Crale's Guide to the Modern Gentleman

Displaced in time. Unimpressed by the journey.

Preface

On the matter of adaptation

I shall say this once, because I do not intend to repeat myself throughout the guide, and because the alternative, which is to pretend that nothing has changed, would be dishonest, and dishonesty is a quality I have never found useful in a servant or a publication.

The world in which I learned my profession no longer exists. The houses are gone, or converted into things I prefer not to describe. The families are scattered. The standards I was trained to uphold are, in many quarters, not merely forgotten but actively regarded as quaint, a word that has never, in any era, been intended as a compliment.

I am aware of this. I have had, as they say, time to adjust.

Some adjustments I have made willingly. The rigid formality of address that governed every interaction in my day was, I can now admit, occasionally absurd. A man should not require three titles and a letter of introduction merely to borrow the salt. The modern habit of using first names, while it still produces in me a faint and involuntary wince, is not the catastrophe I once believed it to be. People speak to one another more easily now. This is not nothing.

The democratisation of dress I have come to accept, if not to admire. A gentleman in my era could be identified at forty paces by his collar, his cuffs, and the cut of his coat. Today, a man of considerable means may dress indistinguishably from one of no means whatsoever, and both appear to have been recently tumbled in a machine. I do not love this. But I understand that clothing has become a matter of personal expression rather than social signal, and I have made my peace with it, provided the clothes are clean, fit properly, and do not feature slogans.
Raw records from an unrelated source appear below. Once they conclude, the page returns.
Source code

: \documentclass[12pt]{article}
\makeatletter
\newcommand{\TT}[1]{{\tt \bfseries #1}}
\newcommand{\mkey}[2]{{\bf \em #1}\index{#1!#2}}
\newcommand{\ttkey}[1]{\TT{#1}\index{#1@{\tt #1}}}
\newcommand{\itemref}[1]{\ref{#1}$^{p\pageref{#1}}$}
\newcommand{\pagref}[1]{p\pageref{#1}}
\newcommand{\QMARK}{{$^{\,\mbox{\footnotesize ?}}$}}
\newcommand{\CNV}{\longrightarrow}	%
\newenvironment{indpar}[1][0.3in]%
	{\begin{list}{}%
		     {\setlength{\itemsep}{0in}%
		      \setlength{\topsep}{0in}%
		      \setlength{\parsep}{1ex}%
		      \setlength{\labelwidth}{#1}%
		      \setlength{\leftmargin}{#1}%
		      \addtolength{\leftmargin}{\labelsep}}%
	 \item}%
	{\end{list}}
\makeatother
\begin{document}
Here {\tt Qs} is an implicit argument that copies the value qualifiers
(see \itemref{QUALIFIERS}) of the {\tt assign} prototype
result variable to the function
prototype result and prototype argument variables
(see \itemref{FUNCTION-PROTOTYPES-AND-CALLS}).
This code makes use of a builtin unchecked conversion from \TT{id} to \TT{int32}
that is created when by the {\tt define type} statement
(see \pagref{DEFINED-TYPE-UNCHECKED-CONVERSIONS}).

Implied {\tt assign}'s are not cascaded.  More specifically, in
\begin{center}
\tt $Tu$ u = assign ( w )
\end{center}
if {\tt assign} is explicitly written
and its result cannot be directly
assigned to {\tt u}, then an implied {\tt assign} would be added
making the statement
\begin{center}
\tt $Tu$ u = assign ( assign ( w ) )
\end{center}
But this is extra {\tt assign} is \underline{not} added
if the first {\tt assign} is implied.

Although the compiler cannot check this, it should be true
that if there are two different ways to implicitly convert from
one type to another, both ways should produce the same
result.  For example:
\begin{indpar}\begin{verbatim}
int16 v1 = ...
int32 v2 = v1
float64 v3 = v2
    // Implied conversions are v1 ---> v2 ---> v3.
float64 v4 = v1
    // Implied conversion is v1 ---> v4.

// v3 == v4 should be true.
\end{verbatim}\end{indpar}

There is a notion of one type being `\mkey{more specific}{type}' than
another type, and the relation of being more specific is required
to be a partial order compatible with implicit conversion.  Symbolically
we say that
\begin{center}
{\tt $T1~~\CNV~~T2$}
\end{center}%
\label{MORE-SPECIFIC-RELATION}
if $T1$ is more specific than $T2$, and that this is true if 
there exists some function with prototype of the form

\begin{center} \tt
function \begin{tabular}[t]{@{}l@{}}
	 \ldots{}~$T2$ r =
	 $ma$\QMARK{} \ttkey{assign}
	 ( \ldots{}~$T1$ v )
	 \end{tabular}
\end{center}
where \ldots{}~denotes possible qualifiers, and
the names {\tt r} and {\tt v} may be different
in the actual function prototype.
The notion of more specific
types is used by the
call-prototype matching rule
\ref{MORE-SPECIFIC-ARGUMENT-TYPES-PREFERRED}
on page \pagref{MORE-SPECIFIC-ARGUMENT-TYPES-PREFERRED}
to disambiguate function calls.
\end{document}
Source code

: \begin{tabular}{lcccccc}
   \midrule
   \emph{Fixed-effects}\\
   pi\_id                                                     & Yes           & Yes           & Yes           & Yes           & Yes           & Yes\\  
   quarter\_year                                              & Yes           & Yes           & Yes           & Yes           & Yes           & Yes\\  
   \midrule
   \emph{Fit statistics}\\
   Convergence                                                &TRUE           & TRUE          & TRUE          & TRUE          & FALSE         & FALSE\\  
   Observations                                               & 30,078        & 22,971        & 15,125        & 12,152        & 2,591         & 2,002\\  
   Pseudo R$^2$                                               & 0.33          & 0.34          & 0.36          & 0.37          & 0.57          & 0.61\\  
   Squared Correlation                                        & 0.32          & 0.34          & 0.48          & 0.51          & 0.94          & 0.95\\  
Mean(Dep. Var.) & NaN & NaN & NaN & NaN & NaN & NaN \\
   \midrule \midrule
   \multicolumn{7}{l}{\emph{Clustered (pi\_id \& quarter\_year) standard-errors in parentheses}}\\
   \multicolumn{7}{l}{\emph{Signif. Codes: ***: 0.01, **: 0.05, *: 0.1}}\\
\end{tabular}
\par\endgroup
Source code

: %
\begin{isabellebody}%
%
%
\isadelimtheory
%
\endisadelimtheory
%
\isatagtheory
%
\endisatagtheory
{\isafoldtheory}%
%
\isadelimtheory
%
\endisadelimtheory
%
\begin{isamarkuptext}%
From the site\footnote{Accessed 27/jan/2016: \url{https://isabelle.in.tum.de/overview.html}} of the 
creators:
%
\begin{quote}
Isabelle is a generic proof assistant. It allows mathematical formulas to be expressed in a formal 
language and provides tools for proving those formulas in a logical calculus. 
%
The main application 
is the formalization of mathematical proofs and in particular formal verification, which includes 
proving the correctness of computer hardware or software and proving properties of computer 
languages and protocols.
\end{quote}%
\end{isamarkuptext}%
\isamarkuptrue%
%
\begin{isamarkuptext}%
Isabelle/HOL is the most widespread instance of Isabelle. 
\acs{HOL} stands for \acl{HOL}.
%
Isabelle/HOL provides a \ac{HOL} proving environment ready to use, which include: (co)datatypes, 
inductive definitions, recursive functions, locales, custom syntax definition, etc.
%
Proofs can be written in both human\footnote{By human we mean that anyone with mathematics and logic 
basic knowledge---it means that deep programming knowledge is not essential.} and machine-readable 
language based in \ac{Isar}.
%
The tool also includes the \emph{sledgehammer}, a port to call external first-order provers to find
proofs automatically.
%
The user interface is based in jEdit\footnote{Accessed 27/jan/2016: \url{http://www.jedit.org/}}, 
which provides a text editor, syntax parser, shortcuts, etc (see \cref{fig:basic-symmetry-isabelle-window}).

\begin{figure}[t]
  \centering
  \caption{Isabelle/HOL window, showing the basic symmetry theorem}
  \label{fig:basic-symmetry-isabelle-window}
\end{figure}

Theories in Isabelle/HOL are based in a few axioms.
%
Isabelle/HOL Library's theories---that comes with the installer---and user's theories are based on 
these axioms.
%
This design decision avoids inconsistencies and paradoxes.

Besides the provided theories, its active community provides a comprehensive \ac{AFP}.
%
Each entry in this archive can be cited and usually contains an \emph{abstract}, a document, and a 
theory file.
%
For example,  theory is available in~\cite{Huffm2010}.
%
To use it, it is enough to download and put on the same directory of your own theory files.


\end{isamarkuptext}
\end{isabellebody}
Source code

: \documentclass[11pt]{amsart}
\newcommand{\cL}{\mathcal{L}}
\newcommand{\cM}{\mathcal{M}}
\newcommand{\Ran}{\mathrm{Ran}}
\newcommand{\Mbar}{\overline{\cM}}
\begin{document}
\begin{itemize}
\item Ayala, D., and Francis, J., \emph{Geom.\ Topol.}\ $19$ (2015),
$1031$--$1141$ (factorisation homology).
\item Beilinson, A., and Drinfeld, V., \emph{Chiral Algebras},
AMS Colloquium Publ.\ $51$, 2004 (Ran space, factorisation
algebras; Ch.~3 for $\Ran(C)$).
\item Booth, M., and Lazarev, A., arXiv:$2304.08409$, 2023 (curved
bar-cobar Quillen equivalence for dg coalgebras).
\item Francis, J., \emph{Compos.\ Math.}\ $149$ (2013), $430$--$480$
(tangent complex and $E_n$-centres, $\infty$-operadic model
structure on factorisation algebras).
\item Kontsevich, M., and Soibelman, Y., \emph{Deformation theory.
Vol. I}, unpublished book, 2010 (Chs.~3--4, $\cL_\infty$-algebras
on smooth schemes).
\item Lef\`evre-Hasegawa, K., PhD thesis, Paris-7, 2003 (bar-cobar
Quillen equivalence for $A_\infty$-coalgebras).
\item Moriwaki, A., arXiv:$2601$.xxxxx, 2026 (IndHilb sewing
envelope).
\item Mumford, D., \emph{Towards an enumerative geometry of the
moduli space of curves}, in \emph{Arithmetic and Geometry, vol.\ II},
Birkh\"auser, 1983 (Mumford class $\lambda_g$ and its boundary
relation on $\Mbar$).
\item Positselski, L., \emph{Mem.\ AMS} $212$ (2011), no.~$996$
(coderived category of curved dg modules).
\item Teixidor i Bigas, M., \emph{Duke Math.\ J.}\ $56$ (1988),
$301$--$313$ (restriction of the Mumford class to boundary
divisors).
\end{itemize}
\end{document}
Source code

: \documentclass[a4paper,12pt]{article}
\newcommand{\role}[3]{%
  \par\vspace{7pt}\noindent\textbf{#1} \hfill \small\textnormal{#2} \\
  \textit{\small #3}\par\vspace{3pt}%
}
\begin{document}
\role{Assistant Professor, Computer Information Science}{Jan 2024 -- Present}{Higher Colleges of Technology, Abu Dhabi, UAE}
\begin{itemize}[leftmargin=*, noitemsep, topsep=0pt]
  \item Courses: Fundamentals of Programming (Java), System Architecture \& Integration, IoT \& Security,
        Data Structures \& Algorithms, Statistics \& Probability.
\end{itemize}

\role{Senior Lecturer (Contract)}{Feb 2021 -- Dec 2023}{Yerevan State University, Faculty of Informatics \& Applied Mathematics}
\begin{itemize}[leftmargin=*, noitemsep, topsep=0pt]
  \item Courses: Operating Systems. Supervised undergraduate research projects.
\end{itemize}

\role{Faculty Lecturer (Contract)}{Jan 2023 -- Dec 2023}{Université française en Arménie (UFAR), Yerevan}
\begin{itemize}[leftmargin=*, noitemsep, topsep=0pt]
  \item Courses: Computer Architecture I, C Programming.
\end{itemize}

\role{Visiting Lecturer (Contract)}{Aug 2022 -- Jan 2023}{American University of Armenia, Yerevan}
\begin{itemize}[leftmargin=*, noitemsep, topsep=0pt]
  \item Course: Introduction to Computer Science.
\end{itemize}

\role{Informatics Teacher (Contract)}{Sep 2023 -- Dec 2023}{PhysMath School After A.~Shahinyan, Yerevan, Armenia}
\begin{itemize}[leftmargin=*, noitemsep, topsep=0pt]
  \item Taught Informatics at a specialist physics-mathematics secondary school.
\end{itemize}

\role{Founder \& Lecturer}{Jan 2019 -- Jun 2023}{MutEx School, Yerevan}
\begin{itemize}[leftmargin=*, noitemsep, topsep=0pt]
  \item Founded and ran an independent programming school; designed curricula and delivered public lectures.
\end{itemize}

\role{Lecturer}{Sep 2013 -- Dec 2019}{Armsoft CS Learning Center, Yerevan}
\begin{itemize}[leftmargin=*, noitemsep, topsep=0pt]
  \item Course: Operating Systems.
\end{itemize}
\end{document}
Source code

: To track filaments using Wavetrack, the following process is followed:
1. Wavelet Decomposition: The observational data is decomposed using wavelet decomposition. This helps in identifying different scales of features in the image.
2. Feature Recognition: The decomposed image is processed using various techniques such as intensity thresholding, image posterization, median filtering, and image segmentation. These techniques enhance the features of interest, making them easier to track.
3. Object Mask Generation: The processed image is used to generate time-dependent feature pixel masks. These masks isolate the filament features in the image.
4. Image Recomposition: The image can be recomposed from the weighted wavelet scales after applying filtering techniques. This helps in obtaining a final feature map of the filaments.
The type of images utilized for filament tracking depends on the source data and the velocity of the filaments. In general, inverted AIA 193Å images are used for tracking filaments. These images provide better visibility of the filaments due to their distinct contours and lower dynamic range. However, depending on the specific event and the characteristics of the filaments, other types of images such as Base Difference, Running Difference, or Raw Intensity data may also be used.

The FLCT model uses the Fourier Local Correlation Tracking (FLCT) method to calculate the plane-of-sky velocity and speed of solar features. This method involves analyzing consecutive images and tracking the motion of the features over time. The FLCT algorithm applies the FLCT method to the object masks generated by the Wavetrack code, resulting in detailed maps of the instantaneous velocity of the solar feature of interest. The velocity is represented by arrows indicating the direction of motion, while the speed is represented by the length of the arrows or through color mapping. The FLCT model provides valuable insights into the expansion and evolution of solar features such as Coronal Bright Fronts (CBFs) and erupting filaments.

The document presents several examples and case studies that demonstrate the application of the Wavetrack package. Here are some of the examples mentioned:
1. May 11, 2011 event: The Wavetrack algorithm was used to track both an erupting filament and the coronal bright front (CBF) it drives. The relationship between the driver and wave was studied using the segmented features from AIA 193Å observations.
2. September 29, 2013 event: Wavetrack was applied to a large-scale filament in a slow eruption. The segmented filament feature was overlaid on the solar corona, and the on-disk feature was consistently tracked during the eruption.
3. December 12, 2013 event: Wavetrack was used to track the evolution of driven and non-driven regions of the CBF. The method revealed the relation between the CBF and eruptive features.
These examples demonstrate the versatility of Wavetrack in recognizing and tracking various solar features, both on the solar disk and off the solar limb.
The changing expectations around courtesy between the sexes I regard as largely correct, and I say this without the reluctance you might expect. In my day, a gentleman opened every door, stood at every arrival, and offered his arm as though women were structurally incapable of navigating a kerb. The intention was respect. The effect, I can now see, was something closer to curation. A gentleman of this era pays attention to what the person before him actually needs, rather than performing a rehearsed set of gestures without regard for context. This is an improvement. I do not say so lightly.

Other changes I have found more difficult.

The telephone, or rather the device you call a telephone but use for everything except telephoning, I regard with a hostility that has not diminished with exposure. It is not the technology to which I object. It is what the technology has done to attention. A man who cannot sit through a meal without consulting a screen is not a man in full possession of his evening. He has rented himself out to whatever arrives next, and the people at his table know it.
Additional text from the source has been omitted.